AIM OF THE EXERCISE. Filter the listing for lines containing "duplicate".
__________
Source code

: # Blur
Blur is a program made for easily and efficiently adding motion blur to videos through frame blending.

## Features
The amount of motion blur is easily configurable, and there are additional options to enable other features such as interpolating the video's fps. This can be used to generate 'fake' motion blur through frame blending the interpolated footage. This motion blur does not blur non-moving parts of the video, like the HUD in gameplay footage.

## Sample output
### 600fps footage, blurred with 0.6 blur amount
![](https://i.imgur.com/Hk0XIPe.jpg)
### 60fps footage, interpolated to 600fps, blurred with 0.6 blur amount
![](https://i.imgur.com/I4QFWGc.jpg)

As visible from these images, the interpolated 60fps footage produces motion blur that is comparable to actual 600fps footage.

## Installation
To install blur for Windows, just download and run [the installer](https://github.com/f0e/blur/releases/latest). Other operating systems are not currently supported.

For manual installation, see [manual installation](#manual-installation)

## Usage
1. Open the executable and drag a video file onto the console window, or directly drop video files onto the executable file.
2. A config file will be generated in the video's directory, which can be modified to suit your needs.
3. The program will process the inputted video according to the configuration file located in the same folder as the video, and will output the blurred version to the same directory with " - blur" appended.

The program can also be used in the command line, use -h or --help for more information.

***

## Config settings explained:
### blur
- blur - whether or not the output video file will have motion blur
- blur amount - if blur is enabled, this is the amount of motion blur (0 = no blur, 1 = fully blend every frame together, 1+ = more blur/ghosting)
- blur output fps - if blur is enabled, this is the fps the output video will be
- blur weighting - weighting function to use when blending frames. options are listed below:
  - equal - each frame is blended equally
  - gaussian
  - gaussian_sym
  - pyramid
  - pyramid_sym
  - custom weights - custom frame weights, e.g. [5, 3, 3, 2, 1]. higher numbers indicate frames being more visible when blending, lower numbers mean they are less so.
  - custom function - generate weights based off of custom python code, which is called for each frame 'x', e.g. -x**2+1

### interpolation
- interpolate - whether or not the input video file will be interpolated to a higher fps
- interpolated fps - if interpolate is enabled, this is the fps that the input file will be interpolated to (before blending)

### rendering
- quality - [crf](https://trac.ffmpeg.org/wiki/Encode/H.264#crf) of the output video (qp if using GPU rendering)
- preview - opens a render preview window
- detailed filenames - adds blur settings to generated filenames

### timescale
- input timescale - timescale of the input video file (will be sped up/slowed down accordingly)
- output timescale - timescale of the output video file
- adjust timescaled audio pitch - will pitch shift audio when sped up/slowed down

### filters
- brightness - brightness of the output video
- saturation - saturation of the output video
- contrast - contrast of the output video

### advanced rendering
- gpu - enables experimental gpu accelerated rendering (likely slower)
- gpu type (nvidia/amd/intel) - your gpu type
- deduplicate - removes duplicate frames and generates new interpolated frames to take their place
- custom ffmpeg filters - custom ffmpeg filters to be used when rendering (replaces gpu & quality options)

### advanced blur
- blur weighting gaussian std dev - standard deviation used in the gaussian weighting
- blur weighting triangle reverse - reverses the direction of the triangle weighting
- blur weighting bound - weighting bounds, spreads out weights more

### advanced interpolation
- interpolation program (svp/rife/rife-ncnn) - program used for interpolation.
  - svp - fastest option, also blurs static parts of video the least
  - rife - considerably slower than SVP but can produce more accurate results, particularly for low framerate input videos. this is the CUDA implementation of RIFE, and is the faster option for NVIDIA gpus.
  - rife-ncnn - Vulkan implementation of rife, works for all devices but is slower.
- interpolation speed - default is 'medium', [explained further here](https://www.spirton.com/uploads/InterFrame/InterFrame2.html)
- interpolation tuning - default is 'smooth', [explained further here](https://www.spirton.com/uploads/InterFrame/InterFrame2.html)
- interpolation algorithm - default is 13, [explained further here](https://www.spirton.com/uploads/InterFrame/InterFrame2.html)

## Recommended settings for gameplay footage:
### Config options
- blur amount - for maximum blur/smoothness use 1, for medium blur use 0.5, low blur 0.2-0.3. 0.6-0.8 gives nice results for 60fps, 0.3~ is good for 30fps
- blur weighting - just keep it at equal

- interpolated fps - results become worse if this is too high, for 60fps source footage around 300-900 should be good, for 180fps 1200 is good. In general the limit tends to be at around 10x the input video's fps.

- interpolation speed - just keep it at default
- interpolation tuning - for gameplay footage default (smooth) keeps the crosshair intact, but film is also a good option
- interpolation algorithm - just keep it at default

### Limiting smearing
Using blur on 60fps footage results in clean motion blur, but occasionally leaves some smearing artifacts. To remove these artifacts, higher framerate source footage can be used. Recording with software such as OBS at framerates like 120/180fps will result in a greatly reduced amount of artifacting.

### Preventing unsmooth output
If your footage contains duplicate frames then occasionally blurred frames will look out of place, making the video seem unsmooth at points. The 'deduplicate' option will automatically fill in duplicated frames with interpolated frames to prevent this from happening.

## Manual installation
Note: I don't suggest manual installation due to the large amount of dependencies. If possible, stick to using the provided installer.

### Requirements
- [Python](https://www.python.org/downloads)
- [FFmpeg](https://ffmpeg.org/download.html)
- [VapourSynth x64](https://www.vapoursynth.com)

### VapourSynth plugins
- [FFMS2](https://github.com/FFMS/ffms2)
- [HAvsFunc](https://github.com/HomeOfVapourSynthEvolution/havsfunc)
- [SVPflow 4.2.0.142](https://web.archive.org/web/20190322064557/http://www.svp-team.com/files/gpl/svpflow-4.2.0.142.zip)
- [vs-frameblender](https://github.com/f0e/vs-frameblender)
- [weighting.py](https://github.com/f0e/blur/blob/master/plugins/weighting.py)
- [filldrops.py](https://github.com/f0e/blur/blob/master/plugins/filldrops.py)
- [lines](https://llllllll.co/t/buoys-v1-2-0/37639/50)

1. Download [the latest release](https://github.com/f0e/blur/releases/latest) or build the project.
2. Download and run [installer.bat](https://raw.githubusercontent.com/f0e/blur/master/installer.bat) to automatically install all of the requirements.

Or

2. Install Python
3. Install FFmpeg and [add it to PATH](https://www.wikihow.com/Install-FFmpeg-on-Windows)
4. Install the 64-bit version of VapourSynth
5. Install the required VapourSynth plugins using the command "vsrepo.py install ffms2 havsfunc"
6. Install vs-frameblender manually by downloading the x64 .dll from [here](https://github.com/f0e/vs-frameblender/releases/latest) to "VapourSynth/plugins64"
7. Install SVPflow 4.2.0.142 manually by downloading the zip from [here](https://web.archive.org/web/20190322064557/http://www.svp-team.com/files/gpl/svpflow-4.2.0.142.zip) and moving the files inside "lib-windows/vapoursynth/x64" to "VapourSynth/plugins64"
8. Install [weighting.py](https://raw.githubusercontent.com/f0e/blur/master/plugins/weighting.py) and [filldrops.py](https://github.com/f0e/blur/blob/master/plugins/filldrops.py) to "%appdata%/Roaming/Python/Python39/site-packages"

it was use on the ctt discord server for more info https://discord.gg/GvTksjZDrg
__________
REPLY.
- deduplicate - removes duplicate frames and generates new interpolated frames to take their place
If your footage contains duplicate frames then occasionally blurred frames will look out of place, making the video seem unsmooth at points. The 'deduplicate' option will automatically fill in duplicated frames with interpolated frames to prevent this from happening.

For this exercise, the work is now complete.